━━━ Listed entries
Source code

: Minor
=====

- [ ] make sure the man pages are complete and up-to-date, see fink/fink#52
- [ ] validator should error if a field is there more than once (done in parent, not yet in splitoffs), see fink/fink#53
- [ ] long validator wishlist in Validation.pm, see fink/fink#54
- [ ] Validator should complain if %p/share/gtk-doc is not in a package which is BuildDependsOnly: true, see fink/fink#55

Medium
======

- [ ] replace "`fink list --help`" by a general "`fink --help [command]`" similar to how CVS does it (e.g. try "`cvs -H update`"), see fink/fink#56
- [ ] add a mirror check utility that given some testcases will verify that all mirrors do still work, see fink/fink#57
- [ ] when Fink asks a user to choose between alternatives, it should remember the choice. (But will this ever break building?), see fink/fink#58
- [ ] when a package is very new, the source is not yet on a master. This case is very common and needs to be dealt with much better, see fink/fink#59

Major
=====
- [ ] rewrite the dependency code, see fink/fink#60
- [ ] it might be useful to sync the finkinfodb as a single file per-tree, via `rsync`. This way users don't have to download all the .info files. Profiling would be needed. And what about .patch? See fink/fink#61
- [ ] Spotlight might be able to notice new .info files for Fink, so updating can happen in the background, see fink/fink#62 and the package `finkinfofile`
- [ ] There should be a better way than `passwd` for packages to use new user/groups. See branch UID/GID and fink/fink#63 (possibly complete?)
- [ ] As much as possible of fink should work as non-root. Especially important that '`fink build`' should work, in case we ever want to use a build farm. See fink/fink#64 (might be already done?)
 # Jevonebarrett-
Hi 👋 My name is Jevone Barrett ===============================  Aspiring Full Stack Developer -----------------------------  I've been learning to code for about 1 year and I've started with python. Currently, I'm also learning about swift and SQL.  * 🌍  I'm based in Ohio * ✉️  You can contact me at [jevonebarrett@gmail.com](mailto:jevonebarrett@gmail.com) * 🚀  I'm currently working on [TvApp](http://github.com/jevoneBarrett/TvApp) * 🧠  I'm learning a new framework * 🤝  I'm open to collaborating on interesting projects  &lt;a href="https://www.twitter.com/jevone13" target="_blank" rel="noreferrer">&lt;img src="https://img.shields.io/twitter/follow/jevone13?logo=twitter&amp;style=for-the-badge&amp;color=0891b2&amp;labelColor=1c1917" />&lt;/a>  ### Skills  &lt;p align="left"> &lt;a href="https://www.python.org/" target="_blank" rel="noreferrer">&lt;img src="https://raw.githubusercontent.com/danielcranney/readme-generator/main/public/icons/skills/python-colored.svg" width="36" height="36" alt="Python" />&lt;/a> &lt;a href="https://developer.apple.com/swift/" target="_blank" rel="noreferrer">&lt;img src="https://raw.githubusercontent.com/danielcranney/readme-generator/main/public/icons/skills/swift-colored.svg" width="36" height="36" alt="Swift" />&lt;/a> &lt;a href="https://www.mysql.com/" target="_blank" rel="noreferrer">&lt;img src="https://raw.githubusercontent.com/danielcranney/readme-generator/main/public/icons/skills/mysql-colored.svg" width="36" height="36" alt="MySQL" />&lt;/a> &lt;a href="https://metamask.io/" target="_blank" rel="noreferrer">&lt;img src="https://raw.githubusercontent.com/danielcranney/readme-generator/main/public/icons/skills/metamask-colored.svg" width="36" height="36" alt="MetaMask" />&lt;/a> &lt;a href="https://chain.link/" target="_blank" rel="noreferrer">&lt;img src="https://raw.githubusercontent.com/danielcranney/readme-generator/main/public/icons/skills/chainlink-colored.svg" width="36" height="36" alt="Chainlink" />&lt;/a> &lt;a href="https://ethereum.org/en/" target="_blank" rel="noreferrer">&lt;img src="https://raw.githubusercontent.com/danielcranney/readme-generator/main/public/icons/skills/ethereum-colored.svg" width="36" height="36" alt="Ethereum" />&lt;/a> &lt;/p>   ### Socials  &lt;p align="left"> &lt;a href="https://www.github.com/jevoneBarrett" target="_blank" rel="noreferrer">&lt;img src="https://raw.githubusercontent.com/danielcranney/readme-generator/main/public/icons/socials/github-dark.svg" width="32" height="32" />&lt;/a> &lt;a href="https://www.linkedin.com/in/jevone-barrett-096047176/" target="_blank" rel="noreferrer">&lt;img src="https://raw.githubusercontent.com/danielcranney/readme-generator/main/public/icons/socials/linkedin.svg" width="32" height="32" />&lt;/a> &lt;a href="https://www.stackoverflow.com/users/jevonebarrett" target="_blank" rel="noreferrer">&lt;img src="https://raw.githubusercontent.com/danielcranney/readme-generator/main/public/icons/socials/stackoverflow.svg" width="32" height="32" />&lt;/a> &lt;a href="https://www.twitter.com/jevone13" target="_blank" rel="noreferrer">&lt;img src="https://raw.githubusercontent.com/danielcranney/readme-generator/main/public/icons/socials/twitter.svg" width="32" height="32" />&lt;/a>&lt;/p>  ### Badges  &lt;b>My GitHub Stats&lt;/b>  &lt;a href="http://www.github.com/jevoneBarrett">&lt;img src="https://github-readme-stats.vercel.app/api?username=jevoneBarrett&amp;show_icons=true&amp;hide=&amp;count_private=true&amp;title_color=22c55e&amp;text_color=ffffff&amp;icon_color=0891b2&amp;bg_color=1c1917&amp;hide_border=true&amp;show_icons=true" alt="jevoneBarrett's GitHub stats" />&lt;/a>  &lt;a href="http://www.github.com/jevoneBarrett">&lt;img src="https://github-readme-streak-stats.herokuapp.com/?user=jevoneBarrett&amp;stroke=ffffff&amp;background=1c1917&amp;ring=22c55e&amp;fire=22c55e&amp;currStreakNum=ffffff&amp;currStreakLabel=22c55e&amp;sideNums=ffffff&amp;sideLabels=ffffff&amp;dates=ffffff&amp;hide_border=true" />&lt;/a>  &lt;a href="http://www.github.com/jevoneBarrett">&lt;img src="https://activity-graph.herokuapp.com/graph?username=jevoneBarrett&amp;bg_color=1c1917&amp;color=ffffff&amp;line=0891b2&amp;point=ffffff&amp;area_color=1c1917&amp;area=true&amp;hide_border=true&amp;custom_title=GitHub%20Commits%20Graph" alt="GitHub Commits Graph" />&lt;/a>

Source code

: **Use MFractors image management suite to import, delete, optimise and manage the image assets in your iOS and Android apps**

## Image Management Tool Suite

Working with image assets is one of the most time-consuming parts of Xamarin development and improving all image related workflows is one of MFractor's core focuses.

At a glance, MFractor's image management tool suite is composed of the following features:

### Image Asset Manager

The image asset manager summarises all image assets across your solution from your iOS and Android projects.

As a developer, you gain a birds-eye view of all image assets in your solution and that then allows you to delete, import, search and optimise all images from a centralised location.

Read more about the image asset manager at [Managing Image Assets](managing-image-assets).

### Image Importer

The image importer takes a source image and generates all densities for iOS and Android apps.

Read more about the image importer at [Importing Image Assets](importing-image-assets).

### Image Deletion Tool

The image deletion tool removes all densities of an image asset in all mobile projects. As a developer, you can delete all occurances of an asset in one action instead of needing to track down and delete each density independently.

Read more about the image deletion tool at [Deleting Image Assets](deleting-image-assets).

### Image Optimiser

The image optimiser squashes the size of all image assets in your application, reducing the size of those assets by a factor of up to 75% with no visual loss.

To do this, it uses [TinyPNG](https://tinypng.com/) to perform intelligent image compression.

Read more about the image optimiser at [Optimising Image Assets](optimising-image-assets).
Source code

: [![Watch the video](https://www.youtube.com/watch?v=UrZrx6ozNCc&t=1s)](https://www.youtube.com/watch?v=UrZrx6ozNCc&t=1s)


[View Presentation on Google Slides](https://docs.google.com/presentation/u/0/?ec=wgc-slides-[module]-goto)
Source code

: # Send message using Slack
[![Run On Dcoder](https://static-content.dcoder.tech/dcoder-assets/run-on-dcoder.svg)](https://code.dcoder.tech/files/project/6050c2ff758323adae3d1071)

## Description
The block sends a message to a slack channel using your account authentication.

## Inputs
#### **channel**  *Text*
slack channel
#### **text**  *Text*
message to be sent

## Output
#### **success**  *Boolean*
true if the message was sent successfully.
━━━━━━
> **What you are asked to do**
Return the span of lines in the data above that opens at the line with "- [ ] Validator should complain" and closes at the line with "- [ ] Spotlight", exactly, ends included, nothing else.

> **Task solution**
- [ ] Validator should complain if %p/share/gtk-doc is not in a package which is BuildDependsOnly: true, see fink/fink#55

Medium
======

- [ ] replace "`fink list --help`" by a general "`fink --help [command]`" similar to how CVS does it (e.g. try "`cvs -H update`"), see fink/fink#56
- [ ] add a mirror check utility that given some testcases will verify that all mirrors do still work, see fink/fink#57
- [ ] when Fink asks a user to choose between alternatives, it should remember the choice. (But will this ever break building?), see fink/fink#58
- [ ] when a package is very new, the source is not yet on a master. This case is very common and needs to be dealt with much better, see fink/fink#59

Major
=====
- [ ] rewrite the dependency code, see fink/fink#60
- [ ] it might be useful to sync the finkinfodb as a single file per-tree, via `rsync`. This way users don't have to download all the .info files. Profiling would be needed. And what about .patch? See fink/fink#61
- [ ] Spotlight might be able to notice new .info files for Fink, so updating can happen in the background, see fink/fink#62 and the package `finkinfofile`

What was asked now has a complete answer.